Saturday, July 15, 2023

Thinking about HDCD again

Using DVD-5000 to decode HDCD on played on PD-75 as digital transport

 I've been testing a pair of the DVD-5000's I originally bought for use as living room DACs.  They are both for sale on ebay as I write this.  I am reminded of the fact they are very good, and according to objectivist standards should not be audibly different from the very best DACs.  They also have the ultimate R2R chip made by Burr Brown, the PCM 1704, which was discontinued in 2012.  By objectivist standards, it should be no different than a good Sigma Delta chip.  But it is different in objective ways, for what that's worth.  I love the DVD-9000 for HDCD decoding but don't use it for anything else.  I would have been tempted to use DVD-9000 for midrange DAC until I discovered that I needed 3 DACs of exactly the same design for my tri-amplified system.  Even if I adjusted the delay times for one particular sampling rate, when I changed sampling rates those adjustments would no longer be valid, because the latency of nearly every device varies with sampling rate.

Faced with that problem, and the (at the time) skyrocketing price of DVD-9000's, I opted to get 3 DVD-5000's instead.  Those would be basically the same thing, I predicted.

But for probably no good reason, I just never fell in love with the DVD-5000's the way I did for the DVD-9000.  And it was much more convenient to have multiple DACs with level controls, and smaller.  So I ended up with 3 Emotiva Stealth DC-1's, which are quite fine also (technically they measure much better than the DVD-5000's, but once again that difference should not be audible).

I still use DVD-9000 for decoding HDCD's (because my Oppo BDP-205 doesn't do that).  So I tried using the DVD-5000 (which doesn't actually play discs, but connected as a DAC to the digital output of a Pioneer PD-75, optically) and I found it does indeed do very well with HDCD's, just like my DVD-9000.

But it is different.  When playing an HDCD the output level never exceeds the output level from an ordinary CD.  The DVD-9000 actually plays the level expanded portions of an HDCD up to 6dB louder than an ordinary CD.  In contrast, the DVD-5000 does what every other HDCD player I've ever tested (other than the DVD-9000), it lowers the average level, just so so the most expanded peaks of HDCD reach the maximum CD level, but no more than that.

When my brother-in-law George first heard the HDCD on a DVD-9000, he was (unusually I'd say, because he never matches levels by measuring) shocked and appalled that that HDCD boosted levels 6dB above normal CD levels.  He felt that was unfair.  HDCD was all just a cheat, he insisted.

Well, as I've started to explain in many other previous essays, it's much more complicated than George and almost everyone thinks, because of inter sample overs.

(And of course, George was also wrong that HDCD players boost the level beyond that of CD's.  Though for the longest time I wondered if earlier HDCD players did do that boosting, and it changed when players stopped using the PMI chips.  I had it reversed.  The DVD-5000 uses PMI chips and doesn't do boosting beyond CD levels.  The DVD-9000 uses a software implementation--like all later players--and does boos the level.  So it does not necessarily have anything to do with using the chip, it was just a particular approach the designers of the DVD-9000 took, which possibly was available to the users of the chip as well, but I haven't seen one that does.)

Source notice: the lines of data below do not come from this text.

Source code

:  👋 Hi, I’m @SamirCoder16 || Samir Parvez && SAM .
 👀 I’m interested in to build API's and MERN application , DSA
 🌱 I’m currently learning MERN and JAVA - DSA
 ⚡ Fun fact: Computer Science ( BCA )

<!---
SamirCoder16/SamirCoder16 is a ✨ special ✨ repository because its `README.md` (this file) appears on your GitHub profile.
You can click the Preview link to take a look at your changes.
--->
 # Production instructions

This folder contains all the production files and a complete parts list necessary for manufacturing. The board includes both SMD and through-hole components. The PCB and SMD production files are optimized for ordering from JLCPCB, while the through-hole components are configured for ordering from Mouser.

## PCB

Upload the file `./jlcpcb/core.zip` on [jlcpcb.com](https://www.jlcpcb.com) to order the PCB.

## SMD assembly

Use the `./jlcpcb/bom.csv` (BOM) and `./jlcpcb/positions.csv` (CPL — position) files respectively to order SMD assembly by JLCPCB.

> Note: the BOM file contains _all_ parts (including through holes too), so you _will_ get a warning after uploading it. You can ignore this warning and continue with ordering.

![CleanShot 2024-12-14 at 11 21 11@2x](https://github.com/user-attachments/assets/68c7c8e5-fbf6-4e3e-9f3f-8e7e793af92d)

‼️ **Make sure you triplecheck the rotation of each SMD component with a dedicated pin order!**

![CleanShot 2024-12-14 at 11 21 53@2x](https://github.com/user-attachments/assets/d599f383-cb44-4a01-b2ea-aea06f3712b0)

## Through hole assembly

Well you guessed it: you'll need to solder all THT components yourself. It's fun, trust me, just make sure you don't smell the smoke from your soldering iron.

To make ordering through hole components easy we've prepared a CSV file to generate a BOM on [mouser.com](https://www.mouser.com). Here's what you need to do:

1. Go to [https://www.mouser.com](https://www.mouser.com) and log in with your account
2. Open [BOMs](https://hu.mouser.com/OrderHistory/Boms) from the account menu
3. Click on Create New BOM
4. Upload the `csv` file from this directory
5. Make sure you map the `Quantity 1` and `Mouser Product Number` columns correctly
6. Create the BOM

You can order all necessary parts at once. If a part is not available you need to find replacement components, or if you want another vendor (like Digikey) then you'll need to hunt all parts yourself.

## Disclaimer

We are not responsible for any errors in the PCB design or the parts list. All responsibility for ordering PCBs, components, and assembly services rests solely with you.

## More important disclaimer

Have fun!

The ISO's on regular digital recordings can match those of even peak level expanded HDCDs.  And what's more, HDCD's don't seem to have such as big ISOs.  So it comes out about as a wash, the HDCD is just giving a kind of engineered peak, and regular CD's are giving us extrapolated peaks.  That dynamic range in the analog output was there and needed anyway, HDCD's (when boosted) are just using that dynamic range for real music dynamics, rather than extrapolations from what may be just high frequency ringing.

Now I also know, that SACDs may in fact be the worst offender of all.  They can have the highest peak output above the nominal 2V level.

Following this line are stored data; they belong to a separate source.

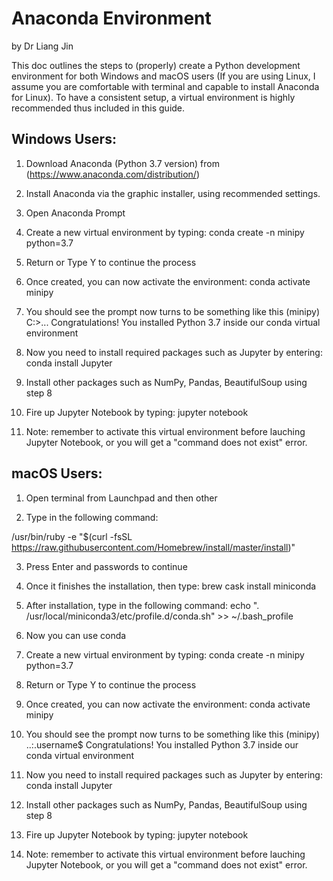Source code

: # Anaconda Environment
by Dr Liang Jin

This doc outlines the steps to (properly) create a Python development environment for both Windows and macOS users (If you are using Linux, I assume you are comfortable with terminal and capable to install Anaconda for Linux). To have a consistent setup, a virtual environment is highly recommended thus included in this guide.

## Windows Users:

1. Download Anaconda (Python 3.7 version) from (https://www.anaconda.com/distribution/)

2. Install Anaconda via the graphic installer, using recommended settings.

3. Open Anaconda Prompt

4. Create a new virtual environment by typing: conda create -n minipy python=3.7

5. Return or Type Y to continue the process

6. Once created, you can now activate the environment: conda activate minipy

7. You should see the prompt now turns to be something like this (minipy) C:>... Congratulations! You installed Python 3.7 inside our conda virtual environment

8. Now you need to install required packages such as Jupyter by entering: conda install Jupyter

9. Install other packages such as NumPy, Pandas, BeautifulSoup using step 8

10. Fire up Jupyter Notebook by typing: jupyter notebook

11. Note: remember to activate this virtual environment before lauching Jupyter Notebook, or you will get a "command does not exist" error.

## macOS Users:

1. Open terminal from Launchpad and then other

2. Type in the following command: 

/usr/bin/ruby -e "$(curl -fsSL https://raw.githubusercontent.com/Homebrew/install/master/install)"

3. Press Enter and passwords to continue

4. Once it finishes the installation, then type: brew cask install miniconda


5. After installation, type in the following command:
echo ". /usr/local/miniconda3/etc/profile.d/conda.sh" >> ~/.bash_profile

6. Now you can use conda

7. Create a new virtual environment by typing: conda create -n minipy python=3.7

8. Return or Type Y to continue the process

9. Once created, you can now activate the environment: conda activate minipy

10. You should see the prompt now turns to be something like this (minipy) ..:.username$ Congratulations! You installed Python 3.7 inside our conda virtual environment

11. Now you need to install required packages such as Jupyter by entering: conda install Jupyter

12. Install other packages such as NumPy, Pandas, BeautifulSoup using step 8

13. Fire up Jupyter Notebook by typing: jupyter notebook

14. Note: remember to activate this virtual environment before lauching Jupyter Notebook, or you will get a "command does not exist" error.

But I'm wondering if it was the boosted HDCD level (compared to other players) that led me to fall in love with the DVD-9000 in the first place.

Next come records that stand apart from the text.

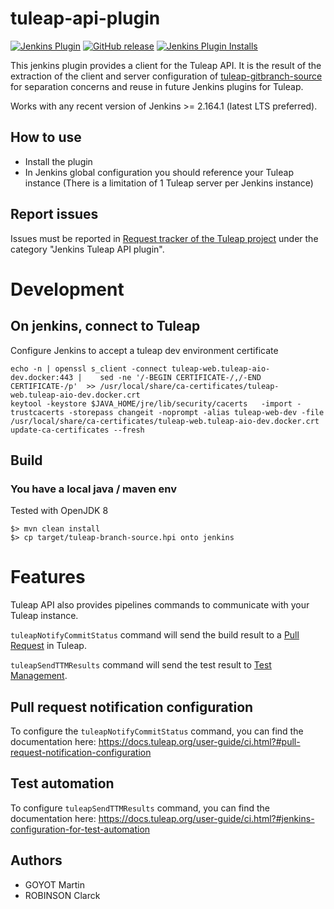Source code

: # tuleap-api-plugin

[![Jenkins Plugin](https://img.shields.io/jenkins/plugin/v/tuleap-api.svg)](https://plugins.jenkins.io/tuleap-api/)
[![GitHub release](https://img.shields.io/github/release/jenkinsci/tuleap-api.svg?label=changelog)](https://plugins.jenkins.io/tuleap-api/releases/latest)
[![Jenkins Plugin Installs](https://img.shields.io/jenkins/plugin/i/tuleap-api.svg?color=blue)](https://plugins.jenkins.io/tuleap-api/)

This jenkins plugin provides a client for the Tuleap API. It is the result of the extraction of the client and server configuration of
[tuleap-gitbranch-source](https://github.com/jenkinsci/tuleap-git-branch-source-plugin/) for separation concerns and reuse in future Jenkins
plugins for Tuleap.

Works with any recent version of Jenkins >= 2.164.1 (latest LTS preferred).

## How to use

* Install the plugin
* In Jenkins global configuration you should reference your Tuleap instance (There is a limitation of 1 Tuleap server per Jenkins instance)

## Report issues

Issues must be reported in [Request tracker of the Tuleap project](https://tuleap.net/plugins/tracker/?report=1136) under the category "Jenkins Tuleap API plugin".

# Development

## On jenkins, connect to Tuleap

Configure Jenkins to accept a tuleap dev environment certificate

    echo -n | openssl s_client -connect tuleap-web.tuleap-aio-dev.docker:443 |    sed -ne '/-BEGIN CERTIFICATE-/,/-END CERTIFICATE-/p'  >> /usr/local/share/ca-certificates/tuleap-web.tuleap-aio-dev.docker.crt
    keytool -keystore $JAVA_HOME/jre/lib/security/cacerts   -import -trustcacerts -storepass changeit -noprompt -alias tuleap-web-dev -file /usr/local/share/ca-certificates/tuleap-web.tuleap-aio-dev.docker.crt
    update-ca-certificates --fresh

## Build

### You have a local java / maven env

Tested with OpenJDK 8

    $> mvn clean install
    $> cp target/tuleap-branch-source.hpi onto jenkins

# Features

Tuleap API also provides pipelines commands to communicate with your Tuleap instance.

``tuleapNotifyCommitStatus`` command will send the build result to a [Pull Request](https://docs.tuleap.org/user-guide/code-review/pullrequest.html#pull-requests) in Tuleap.

``tuleapSendTTMResults`` command will send the test result to [Test Management](https://docs.tuleap.org/user-guide/testmanagement.html#test-management).

## Pull request notification configuration

To configure the ``tuleapNotifyCommitStatus`` command, you can find the documentation here: https://docs.tuleap.org/user-guide/ci.html?#pull-request-notification-configuration

## Test automation

To configure ``tuleapSendTTMResults`` command, you can find the documentation here: https://docs.tuleap.org/user-guide/ci.html?#jenkins-configuration-for-test-automation

## Authors

* GOYOT Martin
* ROBINSON Clarck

(I think HDCD done as intended (and with the filter control*) would have been a great idea...as an open standard, and would have enabled a way to bypass the loudness wars, using the HDCD encoding to provide the uncompressed version which for which the compressed version would be heard without it.  Now we're simply stuck with HDCD as necessary for reproduction of a significant number of fabulous sounding recordings, which are better heard when available in high resolution.)

(* The filter control somehow seems less necessary as HDCD's don't seem to have the transients that provoke excessive ISO's.  Somehow they achieved that effect without a post-filter change.  It will be necessary to do more investigation.)

Friday, July 7, 2023

What's going on with Poulenc in DSD

I've always loved the Linn recording of the Polulenc Concerto for Organ.  There is no question, it's very dynamic (as a whole album, much less so in individual tracks).  The SACD layer has a marvelous sound.  I have not listened to the PCM layer in awhile.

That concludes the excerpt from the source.